Mind you, I can’t dance. Self-consciousness always choke-slammed my decent coordination and relatively acute sense of rhythm into submission. I’ve always had this irrational fear of attending weddings based on this. It’s weird, it’s something I live with.
Anyhoo, I mention this not to elicit pity or free lessons, but to draw a comparison. Because while I’m sure I looked absolutely ridiculous, flailing and gyrating at this club, I thought I was good. This is what matters most, right? Some subsequent brutally honest self-critique tells me I was not nearly as awesome as I thought, but, more importantly, led me to a very Billy Idol conclusion. I can hold my own alone, but it takes all my focus; I just can’t dance with a partner.
This is a long-winded way of comparing dancing to parenting. Sure, we often look ridiculous with our burp rag adornments, our drool-or-worse stained accoutrements. But I’m talking about the rhythm of a newborn, and trying to find a beat we can both groove to.

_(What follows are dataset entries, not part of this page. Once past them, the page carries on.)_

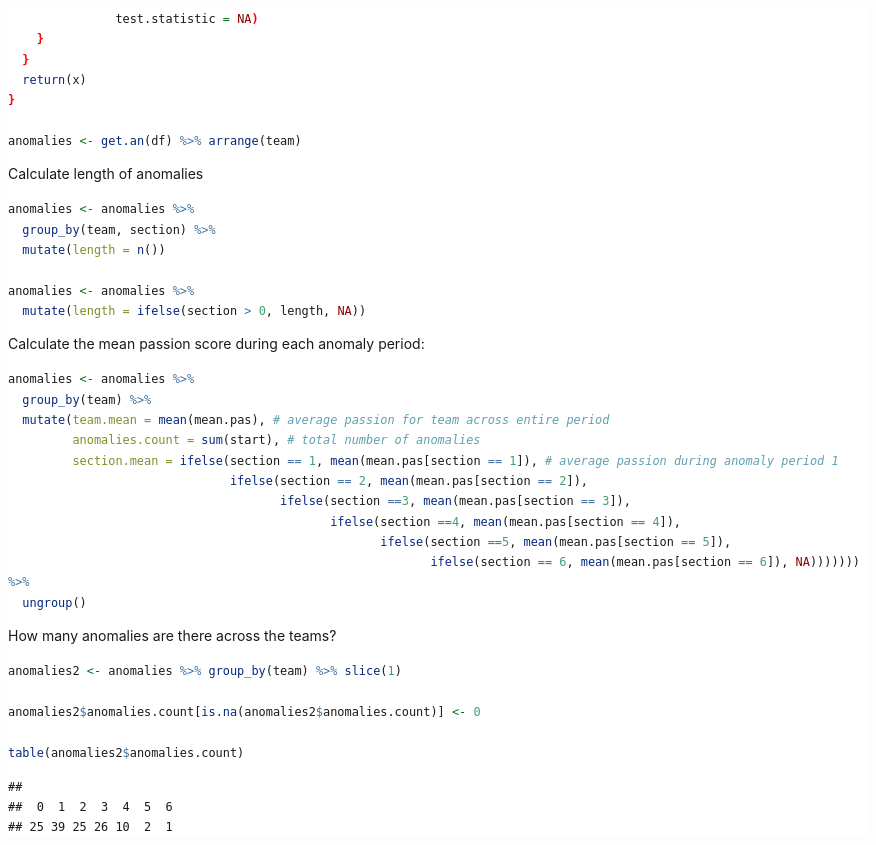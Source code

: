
 ``` r
               test.statistic = NA)
    }
  }
  return(x)
}

anomalies <- get.an(df) %>% arrange(team)
```

Calculate length of anomalies

``` r
anomalies <- anomalies %>%
  group_by(team, section) %>%
  mutate(length = n())

anomalies <- anomalies %>%
  mutate(length = ifelse(section > 0, length, NA))
```

Calculate the mean passion score during each anomaly period:

``` r
anomalies <- anomalies %>%
  group_by(team) %>%
  mutate(team.mean = mean(mean.pas), # average passion for team across entire period
         anomalies.count = sum(start), # total number of anomalies
         section.mean = ifelse(section == 1, mean(mean.pas[section == 1]), # average passion during anomaly period 1 
                               ifelse(section == 2, mean(mean.pas[section == 2]),
                                      ifelse(section ==3, mean(mean.pas[section == 3]),
                                             ifelse(section ==4, mean(mean.pas[section == 4]),
                                                    ifelse(section ==5, mean(mean.pas[section == 5]),
                                                           ifelse(section == 6, mean(mean.pas[section == 6]), NA))))))) %>%
  ungroup()
```

How many anomalies are there across the teams?

``` r
anomalies2 <- anomalies %>% group_by(team) %>% slice(1)

anomalies2$anomalies.count[is.na(anomalies2$anomalies.count)] <- 0

table(anomalies2$anomalies.count)
```

    ## 
    ##  0  1  2  3  4  5  6 
    ## 25 39 25 26 10  2  1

HP is now at the age where she should be getting on a schedule. Specifically, two naps a day. As she is the second child, I wasn’t pulling any punches, and did not hesitate to pull the trigger on implementing a schedule that would work for, well, me. She WANTED a schedule, I told myself. She doesn’t know how to behave; she needs to be shown.
It turns out of course that I wanted it more than she did. With my wife returning to work, I wanted structure, something I set my watch by, give or take. So I tried. And tried. And then tried again.
She was having none of it. Unlike Bub, whom I spar with on occasion over putting toys away, etc., this was not a battle of wills, which is what took me a while to figure out. She simply was not physically capable of staying up for the stretches I’d envisioned. It led to many a meltdown, an unhappy baby, and an equally unhappy daddy.
So…I changed tacks. Instead of just dancing with myself (oh oh oh oh) out there, oblivious to the world around me, I tried to actually dance WITH my daughter. I watched her, tried to figure out her moves before imposing mine. I let her lead. I worked to complement them instead of undermining them or just defaulting to The Robot.
She’s taught me patience. She taught me that sometimes it doesn’t make sense (you just ate an hour ago!), but it just feels right. Find the beat, and the rhythm will come. Move with me, Daddy. There are missteps, of course, but we’re getting there. I warm bottles now before the tears come. Her eyes, much more so than the clock, tell me when it’s naptime. We’re no Fred and Ginger yet, but we’re getting there. Someday maybe she’ll even trust me to lead.